EXERCISE DIRECTIONS: Exact copy, pictures excluded: reproduce every record below.

DATA FOR PROCESSING:
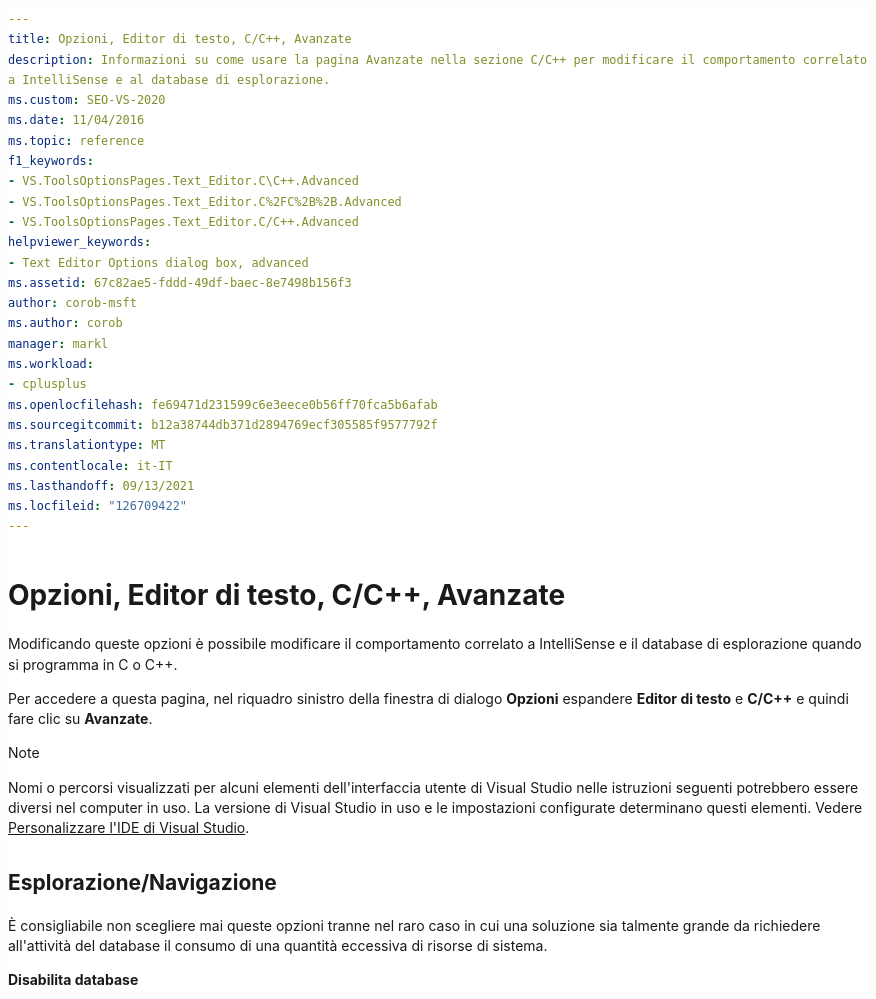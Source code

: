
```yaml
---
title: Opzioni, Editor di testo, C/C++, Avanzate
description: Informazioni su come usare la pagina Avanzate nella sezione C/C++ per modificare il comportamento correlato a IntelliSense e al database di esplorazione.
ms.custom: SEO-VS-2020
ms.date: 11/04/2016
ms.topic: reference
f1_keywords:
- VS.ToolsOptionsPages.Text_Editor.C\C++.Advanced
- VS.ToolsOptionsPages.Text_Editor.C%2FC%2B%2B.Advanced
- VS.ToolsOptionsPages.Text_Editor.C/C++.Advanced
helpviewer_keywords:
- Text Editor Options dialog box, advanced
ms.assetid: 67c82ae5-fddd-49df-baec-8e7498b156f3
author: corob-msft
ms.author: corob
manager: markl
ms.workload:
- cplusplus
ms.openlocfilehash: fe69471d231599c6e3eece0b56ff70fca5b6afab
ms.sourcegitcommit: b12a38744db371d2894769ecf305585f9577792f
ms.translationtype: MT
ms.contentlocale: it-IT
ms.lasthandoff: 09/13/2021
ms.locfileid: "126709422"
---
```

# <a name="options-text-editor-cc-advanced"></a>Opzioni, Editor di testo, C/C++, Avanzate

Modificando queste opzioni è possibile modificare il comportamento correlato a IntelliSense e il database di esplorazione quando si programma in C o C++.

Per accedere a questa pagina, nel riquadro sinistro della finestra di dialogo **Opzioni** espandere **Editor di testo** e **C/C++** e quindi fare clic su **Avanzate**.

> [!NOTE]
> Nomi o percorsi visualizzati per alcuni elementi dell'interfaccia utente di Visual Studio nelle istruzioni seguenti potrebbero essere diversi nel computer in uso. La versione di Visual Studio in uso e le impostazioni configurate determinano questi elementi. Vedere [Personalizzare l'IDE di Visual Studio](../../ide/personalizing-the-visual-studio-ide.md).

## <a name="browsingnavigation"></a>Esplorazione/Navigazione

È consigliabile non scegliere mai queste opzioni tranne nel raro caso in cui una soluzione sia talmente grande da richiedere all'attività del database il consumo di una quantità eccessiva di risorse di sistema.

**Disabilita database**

EXERCISE RESPONSE:
Source code

:
```yaml
---
title: Opzioni, Editor di testo, C/C++, Avanzate
description: Informazioni su come usare la pagina Avanzate nella sezione C/C++ per modificare il comportamento correlato a IntelliSense e al database di esplorazione.
ms.custom: SEO-VS-2020
ms.date: 11/04/2016
ms.topic: reference
f1_keywords:
- VS.ToolsOptionsPages.Text_Editor.C\C++.Advanced
- VS.ToolsOptionsPages.Text_Editor.C%2FC%2B%2B.Advanced
- VS.ToolsOptionsPages.Text_Editor.C/C++.Advanced
helpviewer_keywords:
- Text Editor Options dialog box, advanced
ms.assetid: 67c82ae5-fddd-49df-baec-8e7498b156f3
author: corob-msft
ms.author: corob
manager: markl
ms.workload:
- cplusplus
ms.openlocfilehash: fe69471d231599c6e3eece0b56ff70fca5b6afab
ms.sourcegitcommit: b12a38744db371d2894769ecf305585f9577792f
ms.translationtype: MT
ms.contentlocale: it-IT
ms.lasthandoff: 09/13/2021
ms.locfileid: "126709422"
---
```

# <a name="options-text-editor-cc-advanced"></a>Opzioni, Editor di testo, C/C++, Avanzate

Modificando queste opzioni è possibile modificare il comportamento correlato a IntelliSense e il database di esplorazione quando si programma in C o C++.

Per accedere a questa pagina, nel riquadro sinistro della finestra di dialogo **Opzioni** espandere **Editor di testo** e **C/C++** e quindi fare clic su **Avanzate**.

> [!NOTE]
> Nomi o percorsi visualizzati per alcuni elementi dell'interfaccia utente di Visual Studio nelle istruzioni seguenti potrebbero essere diversi nel computer in uso. La versione di Visual Studio in uso e le impostazioni configurate determinano questi elementi. Vedere [Personalizzare l'IDE di Visual Studio](../../ide/personalizing-the-visual-studio-ide.md).

## <a name="browsingnavigation"></a>Esplorazione/Navigazione

È consigliabile non scegliere mai queste opzioni tranne nel raro caso in cui una soluzione sia talmente grande da richiedere all'attività del database il consumo di una quantità eccessiva di risorse di sistema.

**Disabilita database**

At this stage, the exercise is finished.